Dataset content
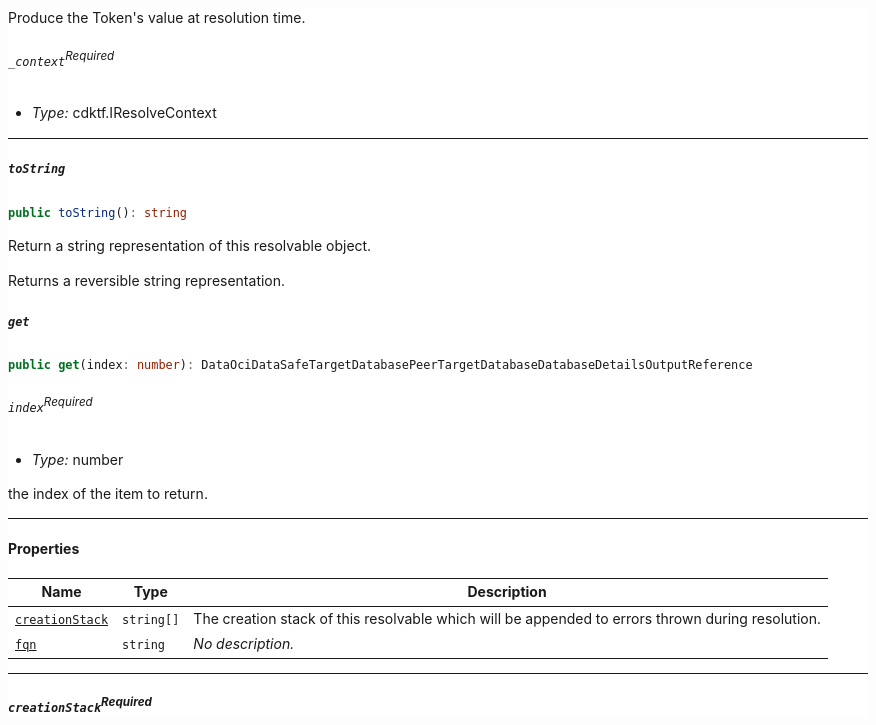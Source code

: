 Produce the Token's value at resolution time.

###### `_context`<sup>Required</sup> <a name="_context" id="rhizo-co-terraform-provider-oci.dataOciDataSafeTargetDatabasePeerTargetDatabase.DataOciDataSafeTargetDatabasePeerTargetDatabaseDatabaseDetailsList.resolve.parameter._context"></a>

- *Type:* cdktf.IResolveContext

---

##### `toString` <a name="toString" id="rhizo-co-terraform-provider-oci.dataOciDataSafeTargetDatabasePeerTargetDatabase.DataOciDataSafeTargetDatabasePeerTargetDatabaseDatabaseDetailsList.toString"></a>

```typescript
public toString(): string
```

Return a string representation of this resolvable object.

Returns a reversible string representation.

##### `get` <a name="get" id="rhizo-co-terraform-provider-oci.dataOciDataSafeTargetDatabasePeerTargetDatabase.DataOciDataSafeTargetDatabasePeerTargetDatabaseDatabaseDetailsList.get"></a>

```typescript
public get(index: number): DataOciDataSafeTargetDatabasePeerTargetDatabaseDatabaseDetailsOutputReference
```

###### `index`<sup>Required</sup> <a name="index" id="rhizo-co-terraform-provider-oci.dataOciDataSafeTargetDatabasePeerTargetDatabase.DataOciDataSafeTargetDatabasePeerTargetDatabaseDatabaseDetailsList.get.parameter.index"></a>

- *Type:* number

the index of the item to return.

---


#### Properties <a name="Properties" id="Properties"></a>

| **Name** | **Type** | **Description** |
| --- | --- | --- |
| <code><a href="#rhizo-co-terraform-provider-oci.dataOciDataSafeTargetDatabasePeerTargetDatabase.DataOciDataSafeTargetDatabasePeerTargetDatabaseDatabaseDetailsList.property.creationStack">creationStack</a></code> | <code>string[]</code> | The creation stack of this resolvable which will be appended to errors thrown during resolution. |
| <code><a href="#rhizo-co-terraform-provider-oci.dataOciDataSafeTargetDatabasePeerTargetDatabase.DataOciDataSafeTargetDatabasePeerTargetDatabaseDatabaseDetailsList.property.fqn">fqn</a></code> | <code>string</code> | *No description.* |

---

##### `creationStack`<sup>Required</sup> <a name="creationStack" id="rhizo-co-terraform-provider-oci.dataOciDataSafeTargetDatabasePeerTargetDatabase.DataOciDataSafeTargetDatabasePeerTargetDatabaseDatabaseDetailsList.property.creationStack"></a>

...

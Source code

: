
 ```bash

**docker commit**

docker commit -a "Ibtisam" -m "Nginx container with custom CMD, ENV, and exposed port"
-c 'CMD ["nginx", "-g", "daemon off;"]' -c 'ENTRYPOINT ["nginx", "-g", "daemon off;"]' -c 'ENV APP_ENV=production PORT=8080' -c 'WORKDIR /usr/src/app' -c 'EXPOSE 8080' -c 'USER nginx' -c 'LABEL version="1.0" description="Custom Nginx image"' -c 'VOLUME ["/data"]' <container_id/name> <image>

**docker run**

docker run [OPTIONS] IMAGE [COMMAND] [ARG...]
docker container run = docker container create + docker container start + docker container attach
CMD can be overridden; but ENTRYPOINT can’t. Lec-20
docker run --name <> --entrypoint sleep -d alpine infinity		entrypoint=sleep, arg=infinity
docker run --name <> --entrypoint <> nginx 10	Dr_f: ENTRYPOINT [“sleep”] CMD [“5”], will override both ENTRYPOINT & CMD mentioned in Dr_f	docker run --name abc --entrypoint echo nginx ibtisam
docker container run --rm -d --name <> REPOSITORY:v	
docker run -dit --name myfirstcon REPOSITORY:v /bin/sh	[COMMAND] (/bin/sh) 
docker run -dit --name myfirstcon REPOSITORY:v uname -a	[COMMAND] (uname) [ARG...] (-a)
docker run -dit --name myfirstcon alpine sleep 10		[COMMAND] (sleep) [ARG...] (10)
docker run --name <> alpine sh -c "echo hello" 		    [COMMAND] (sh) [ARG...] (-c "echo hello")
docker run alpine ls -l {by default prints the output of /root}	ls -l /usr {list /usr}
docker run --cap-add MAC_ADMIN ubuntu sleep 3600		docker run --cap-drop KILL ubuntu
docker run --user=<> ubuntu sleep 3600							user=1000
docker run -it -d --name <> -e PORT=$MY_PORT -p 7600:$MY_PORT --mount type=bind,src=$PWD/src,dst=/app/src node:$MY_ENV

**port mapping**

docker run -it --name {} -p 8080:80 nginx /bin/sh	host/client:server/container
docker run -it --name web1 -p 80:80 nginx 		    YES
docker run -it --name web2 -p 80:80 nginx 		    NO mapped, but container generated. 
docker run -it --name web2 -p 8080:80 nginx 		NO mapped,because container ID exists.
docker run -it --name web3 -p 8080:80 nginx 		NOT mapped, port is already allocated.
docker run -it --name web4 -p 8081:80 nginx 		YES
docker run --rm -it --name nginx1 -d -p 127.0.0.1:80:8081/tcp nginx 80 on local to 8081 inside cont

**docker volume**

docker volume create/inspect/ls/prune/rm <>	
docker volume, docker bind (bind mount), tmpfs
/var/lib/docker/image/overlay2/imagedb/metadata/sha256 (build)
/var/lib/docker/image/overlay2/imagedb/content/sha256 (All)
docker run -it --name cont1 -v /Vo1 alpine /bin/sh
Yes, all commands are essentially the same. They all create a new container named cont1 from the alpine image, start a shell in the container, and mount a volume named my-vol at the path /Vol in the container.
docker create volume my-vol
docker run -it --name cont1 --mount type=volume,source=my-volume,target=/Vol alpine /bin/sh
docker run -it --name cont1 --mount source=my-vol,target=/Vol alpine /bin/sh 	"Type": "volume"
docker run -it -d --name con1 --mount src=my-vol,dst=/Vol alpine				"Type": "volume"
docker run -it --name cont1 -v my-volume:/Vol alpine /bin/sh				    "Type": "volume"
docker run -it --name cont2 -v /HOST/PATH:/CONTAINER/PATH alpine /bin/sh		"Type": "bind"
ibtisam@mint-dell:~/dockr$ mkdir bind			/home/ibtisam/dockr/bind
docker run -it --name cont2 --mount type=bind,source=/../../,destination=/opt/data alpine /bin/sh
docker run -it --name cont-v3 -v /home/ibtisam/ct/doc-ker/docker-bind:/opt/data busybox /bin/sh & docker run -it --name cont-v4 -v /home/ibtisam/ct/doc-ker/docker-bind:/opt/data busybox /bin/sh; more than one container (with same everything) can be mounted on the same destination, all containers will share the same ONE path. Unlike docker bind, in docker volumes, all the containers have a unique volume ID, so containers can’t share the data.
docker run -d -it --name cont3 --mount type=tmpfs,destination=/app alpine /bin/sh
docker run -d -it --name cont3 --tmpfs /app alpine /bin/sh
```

---

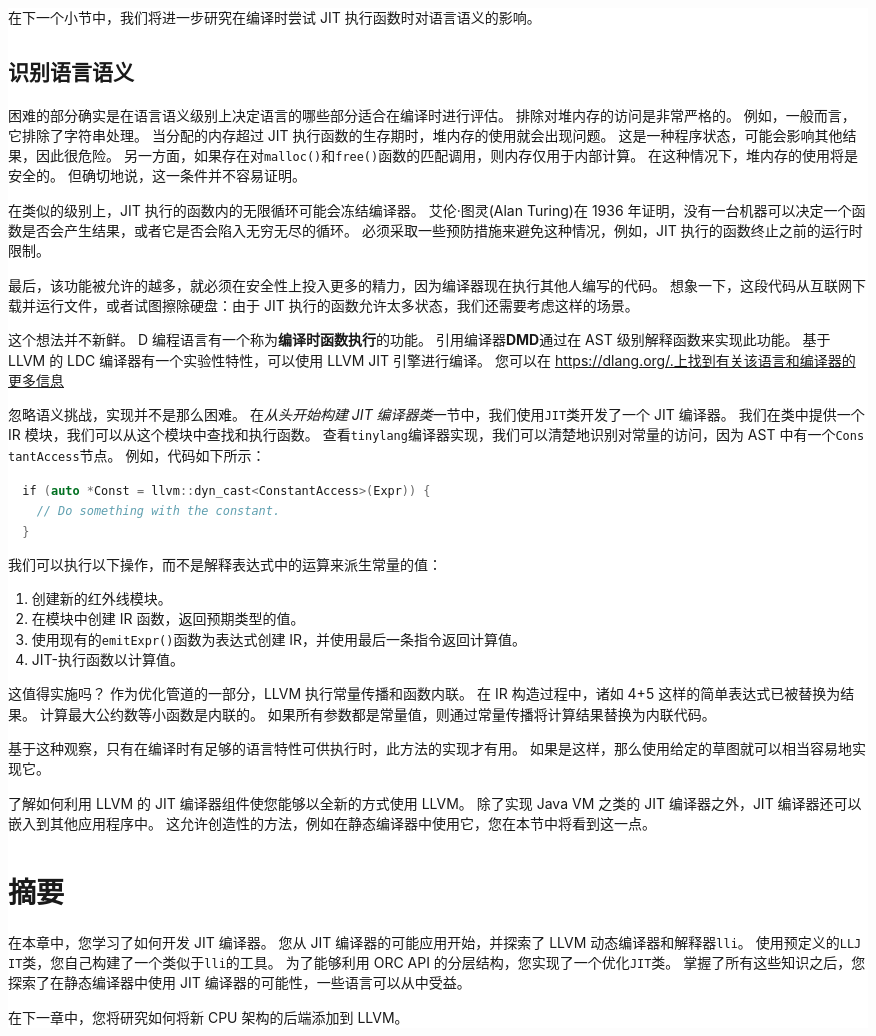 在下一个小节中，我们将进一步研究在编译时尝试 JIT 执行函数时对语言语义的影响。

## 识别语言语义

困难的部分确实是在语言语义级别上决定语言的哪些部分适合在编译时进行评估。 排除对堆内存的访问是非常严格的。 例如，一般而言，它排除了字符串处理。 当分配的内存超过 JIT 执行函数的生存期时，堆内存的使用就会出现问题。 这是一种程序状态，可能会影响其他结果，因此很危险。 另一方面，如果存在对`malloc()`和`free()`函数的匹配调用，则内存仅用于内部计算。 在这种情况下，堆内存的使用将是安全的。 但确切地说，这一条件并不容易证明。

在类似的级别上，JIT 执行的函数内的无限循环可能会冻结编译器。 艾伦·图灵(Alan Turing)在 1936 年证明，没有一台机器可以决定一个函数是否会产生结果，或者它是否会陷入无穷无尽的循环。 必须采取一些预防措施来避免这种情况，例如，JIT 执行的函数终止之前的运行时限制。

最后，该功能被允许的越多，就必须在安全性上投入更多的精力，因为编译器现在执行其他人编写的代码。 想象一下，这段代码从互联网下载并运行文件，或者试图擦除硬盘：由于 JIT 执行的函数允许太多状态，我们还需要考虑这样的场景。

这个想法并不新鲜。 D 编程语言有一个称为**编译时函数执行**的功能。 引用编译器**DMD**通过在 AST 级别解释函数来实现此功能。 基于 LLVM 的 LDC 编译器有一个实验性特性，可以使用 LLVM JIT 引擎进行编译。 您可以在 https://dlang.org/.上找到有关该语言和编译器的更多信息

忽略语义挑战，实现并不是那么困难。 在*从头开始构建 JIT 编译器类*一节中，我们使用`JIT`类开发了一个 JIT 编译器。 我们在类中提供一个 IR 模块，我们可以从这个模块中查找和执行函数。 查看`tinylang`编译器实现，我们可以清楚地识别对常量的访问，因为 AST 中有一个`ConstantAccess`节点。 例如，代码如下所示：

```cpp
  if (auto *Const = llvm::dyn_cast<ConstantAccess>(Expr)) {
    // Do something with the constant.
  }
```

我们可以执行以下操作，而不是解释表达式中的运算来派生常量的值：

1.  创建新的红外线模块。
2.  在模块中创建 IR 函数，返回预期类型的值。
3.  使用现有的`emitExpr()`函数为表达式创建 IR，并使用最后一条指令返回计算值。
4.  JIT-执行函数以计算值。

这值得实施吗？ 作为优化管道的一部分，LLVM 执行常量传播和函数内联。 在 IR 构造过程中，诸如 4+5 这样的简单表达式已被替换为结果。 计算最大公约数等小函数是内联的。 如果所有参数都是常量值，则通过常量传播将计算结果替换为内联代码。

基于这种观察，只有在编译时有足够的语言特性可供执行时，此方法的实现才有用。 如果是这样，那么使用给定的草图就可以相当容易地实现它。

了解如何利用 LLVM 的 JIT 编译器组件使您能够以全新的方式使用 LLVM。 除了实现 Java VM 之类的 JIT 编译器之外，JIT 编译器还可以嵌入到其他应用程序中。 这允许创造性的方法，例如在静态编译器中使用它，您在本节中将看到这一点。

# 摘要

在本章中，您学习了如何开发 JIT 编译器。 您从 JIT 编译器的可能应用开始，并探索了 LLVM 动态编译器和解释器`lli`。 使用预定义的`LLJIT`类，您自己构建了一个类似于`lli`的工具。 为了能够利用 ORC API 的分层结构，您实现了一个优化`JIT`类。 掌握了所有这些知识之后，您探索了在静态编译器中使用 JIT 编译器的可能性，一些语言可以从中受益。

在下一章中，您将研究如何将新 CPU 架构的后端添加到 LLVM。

Work instructions
How many lines in the records above contain the word "imagedb"? Answer with the number alone.

Response
2